Conseil de développement métropolitain : dites "bonjour" à ses coprésidents

Caroline Schlenker et Mehdi Taboui entendent bien rendre le C2D indispensable à la construction du projet métropolitain, et souhaitent présider l'instance participative avec bienveillance. ©DR

Caroline Schlenker et Mehdi Taboui sont les nouveaux co-présidents du Conseil de développement (C2D) de la Métropole. Portraits croisés.

Elle a 37 ans, enseigne l’anglais à Grenoble INP, et est une membre active de l’association seyssinetoise "Un nouveau souffle citoyen". Lui en a 27, habite Seyssins et travaille à la Préfecture de la Drôme. Tout deux croient mordicus à « l’action collective » comme à la nécessité de « redonner la parole à la diversité de la société civile ». Ce qui tombe bien. Car le Conseil de développement de la Métropole - à la tête duquel ils ont été élus -, fut précisément créé dans ce but en 2001: un lieu d’expression privilégié pour les acteurs économiques, les associations, les acteurs publics et les habitants. Un lieu paritaire aussi, réunissant 120 femmes et hommes bénévoles pour porter à la connaissance des élusdes avis représentatifs sur des politiques publiques majeures. Comme, dernièrement, sur le Programme local de l’habitat (PLH) et le Plan local d’urbanisme intercommunal (PLUi), ou encore lorsqu'il a fallu définir le cadre dans lequel la Métropole va exercer ses compétences en matière de sport et de culture...

 

Des regards partagés

Leur intérêt pour la chose publique ne date pas d’hier. Alors que Caroline Schlenker confie que « le fait d’avoir un père docteur en science politique a certainement dû me sensibiliser et me pousser à réfléchir sur la place du citoyen et sur la politique au sens large », Mehdi Taboui évoque de son côté « une famille recomposée, un père tunisien, des grands parents français ouvriers ». Bref, « je voyais bien les difficultés du quotidien, confie-t-il, et ça m’a donné l’envie de m’engager pour essayer de redonner la parole à des gens que l’on ne prend pas suffisamment en considération ». Des origines que tout oppose peuvent parfois produire des regards partagés.

 

Un parcours marqué par l’actualité

L’actualité apporte aussi son éclairage sur les raisons de leur engagement respectif : les dramatiques événements du 11 septembre 2001 comme les débats autour de la transparence de la vie publique en France, ont joué un rôle de catalyseurs. À l’époque des attentats du WTC, Caroline Schlenker, native de Californie, suivait un cursus à l’université californienne d’Irvine : « Avec d’autres étudiants, il nous est paru important d’essayer de parler du 11 septembre, de ce qui semblait incroyable et que nous avions pourtant devant nos yeux… Afin, aussi, d’éviter certains amalgames.
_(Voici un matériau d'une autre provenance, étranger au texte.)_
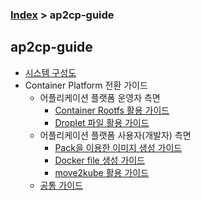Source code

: ### [Index](https://github.com/K-PaaS/guide) > ap2cp-guide

## ap2cp-guide
- [시스템 구성도](./install-guide/architecture/architecture.md) 
- Container Platform 전환 가이드
  + 어플리케이션 플랫폼 운영자 측면
    - [Container Rootfs 활용 가이드](./install-guide/running-app/container-rootfs/container-rootfs-guide.md)  
    - [Droplet 파일 활용 가이드](./install-guide/running-app/droplet/droplet-guide.md)  
  + 어플리케이션 플랫폼 사용자(개발자) 측면
    - [Pack을 이용한 이미지 생성 가이드](./install-guide/pack/pack-guide.md)  
    - [Docker file 생성 가이드](./install-guide/dockerfile/dockerfile-guide.md) 
    - [move2kube 활용 가이드](./install-guide/move2kube/move2kube-guide.md) 
  + [공통 가이드](./install-guide/common/common-guide.md)
  


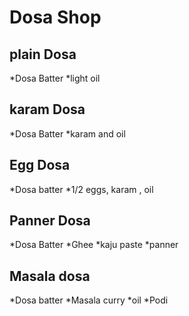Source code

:# Dosa Shop

## plain Dosa
*Dosa Batter
*light oil

## karam Dosa
*Dosa Batter
*karam and oil

## Egg Dosa
*Dosa batter
*1/2 eggs, karam , oil

## Panner Dosa
*Dosa Batter
*Ghee
*kaju paste
*panner

## Masala dosa
*Dosa batter
*Masala curry
*oil
*Podi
Nous avons donc organisé des actions et des temps de paroles pour les étudiants, et nous avons fait la preuve qu’il est possible de travailler ensemble sur des sujets difficiles, de manière apaisée, et malgré la diversité des opinions. Ce furent des moments importants pour la suite ». Sensible aux questions relevant de la vie politique, de la gestion publique et de la bonne gouvernance, les affaires Woerth-Bettencourt et Cahuzac, au croisement du droit et de la politique, ont quant à elles été déterminantes pour Mehdi Taboui : « A l’époque, je démarrais un doctorat sur le conflit d’intérêts en droit public, et ces affaires m’ont profondément touché. Les comportements de certains politiques me révulsent car ils abaissent la fonction publique et font du mal au vivre ensemble. Aujourd’hui, c’est tout ce dont les gens ne veulent plus ».

 

« Croiser les mondes »

Chemin faisant, chacun a fini par frapper à la porte du C2D de la Métropole. « J’étais curieux », dit l’un. « Je ne savais pas trop à quoi m’attendre », se souvient l’autre. Après une première immersion dans le processus de cet outil de la participation métropolitaine, tout deux ressortent convaincus qu’il y a là matière « à faire de la politique autrement », en « mettant des acteurs très différents autour de la table et en essayant de trouver des solutions, avec toutes les difficultés que cela comporte ».

 

Pour Mehdi Taboui, « le C2D est un moyen d’apporter un point de vue différent auprès d’une instance comme la Métropole. L’idée, c’est de croiser les mondes. Et on est les seuls à avoir cette capacité... c’est donc là toute notre légitimité ! ». Au moment où la confiance dans les élus s’étiole dans l’opinion publique, « une structure comme le C2D peut permettre de redonner du crédit à la classe politique », abonde Caroline Schlenker. Mais pour cela, « la participation ne doit pas rester en marge », met-elle en garde. « Nous avons la chance de représenter les acteurs économiques, les associations, les acteurs publics et les habitants du territoire de la Métropole… Les élus ont donc intérêt à nous solliciter ! »

 

Se rendre indispensables

Grâce à « de vraies réussites » à mettre d’ores-et-déjà à leur actif, « comme notre contribution au PLH par exemple qui a été bien prise en compte », et même si « beaucoup de choses restent encore à améliorer dans la méthode », leur volonté et leur confiance dans leur mission demeurent intactes. Car « cette instance que nous souhaitons coprésider avec bienveillance pendant trois ans, sur une base démocratique, horizontale, égalitaire et de manière désintéressée, est un formidable terrain d’expérimentation qui doit réussir. C’est maintenant à nous, citoyens, de nous rendre indispensables ! »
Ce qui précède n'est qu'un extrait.